_WHAT IS EXPECTED_.
Copy exactly, from the beginning of the material below, every line up to and including the one holding "The method may", with the pictures left out.

(ENTRIES SHOWN)

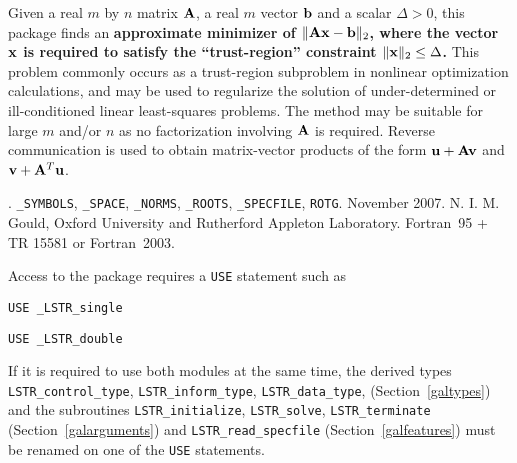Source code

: \documentclass{galahad}
\newcommand{\packagename}{LS\-TR}
\newcommand{\fullpackagename}{\libraryname\_\packagename}
\begin{document}
\galheader


\galsummary
Given a real $m$ by $n$ matrix ${\mathbf{A}}$, a real  
$m$ vector ${\mathbf{b}}$ and a scalar $\Delta>0$, this package finds an  
{\bf approximate minimizer of $\| {\mathbf{A}} {\mathbf{x}} - {\mathbf{b}}\|_2$, where the vector 
${\mathbf{x}}$ is required to satisfy the ``trust-region'' 
constraint $\|{\mathbf{x}}\|_2 \leq  \Delta$.}
This problem commonly occurs as a trust-region subproblem in nonlinear 
optimization calculations, and may be used to regularize the solution 
of under-determined or ill-conditioned linear least-squares problems.
The method may be suitable for large $m$ and/or $n$ as no factorization 
involving ${\mathbf{A}}$ is required. Reverse communication is used to obtain  
matrix-vector products of the form ${\mathbf{u}} + {\mathbf{A}} {\mathbf{v}}$ and
${\mathbf{v}} + {\mathbf{A}}^T {\mathbf{u}}$.


\galattributes
\galversions{\tt  \fullpackagename\_single, \fullpackagename\_double}.
\galuses 
{\tt \libraryname\_SY\-M\-BOLS}, 
{\tt \libraryname\_SPACE}, {\tt \libraryname\_\-NORMS}, 
{\tt \libraryname\_ROOTS}, {\tt \libraryname\_SPECFILE},
{\tt *ROTG}.
\galdate November 2007.
\galorigin N. I. M. Gould, Oxford University and Rutherford Appleton Laboratory.
\gallanguage Fortran~95 + TR 15581 or Fortran~2003. 


\galhowto

Access to the package requires a {\tt USE} statement such as

\medskip{}

\hskip0.5in {\tt USE \fullpackagename\_single}

\medskip{}

\hskip0.5in {\tt USE  \fullpackagename\_double}

\medskip

\noindent
If it is required to use both modules at the same time, the derived types 
{\tt \packagename\_control\_type}, {\tt \packagename\_inform\_type}, 
{\tt \packagename\_data\_type},
(Section~\ref{galtypes})
and the subroutines
{\tt \packagename\_initialize},  
{\tt \packagename\_solve}, {\tt \packagename\_terminate}
(Section~\ref{galarguments})
and 
{\tt \packagename\_read\_specfile}
(Section~\ref{galfeatures})
must be renamed on one of the {\tt USE} statements.
\end{document}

(End ENTRIES SHOWN)

_TASK ANSWER_.
Source code

: \documentclass{galahad}
\newcommand{\packagename}{LS\-TR}
\newcommand{\fullpackagename}{\libraryname\_\packagename}
\begin{document}
\galheader


\galsummary
Given a real $m$ by $n$ matrix ${\mathbf{A}}$, a real  
$m$ vector ${\mathbf{b}}$ and a scalar $\Delta>0$, this package finds an  
{\bf approximate minimizer of $\| {\mathbf{A}} {\mathbf{x}} - {\mathbf{b}}\|_2$, where the vector 
${\mathbf{x}}$ is required to satisfy the ``trust-region'' 
constraint $\|{\mathbf{x}}\|_2 \leq  \Delta$.}
This problem commonly occurs as a trust-region subproblem in nonlinear 
optimization calculations, and may be used to regularize the solution 
of under-determined or ill-conditioned linear least-squares problems.
The method may be suitable for large $m$ and/or $n$ as no factorization 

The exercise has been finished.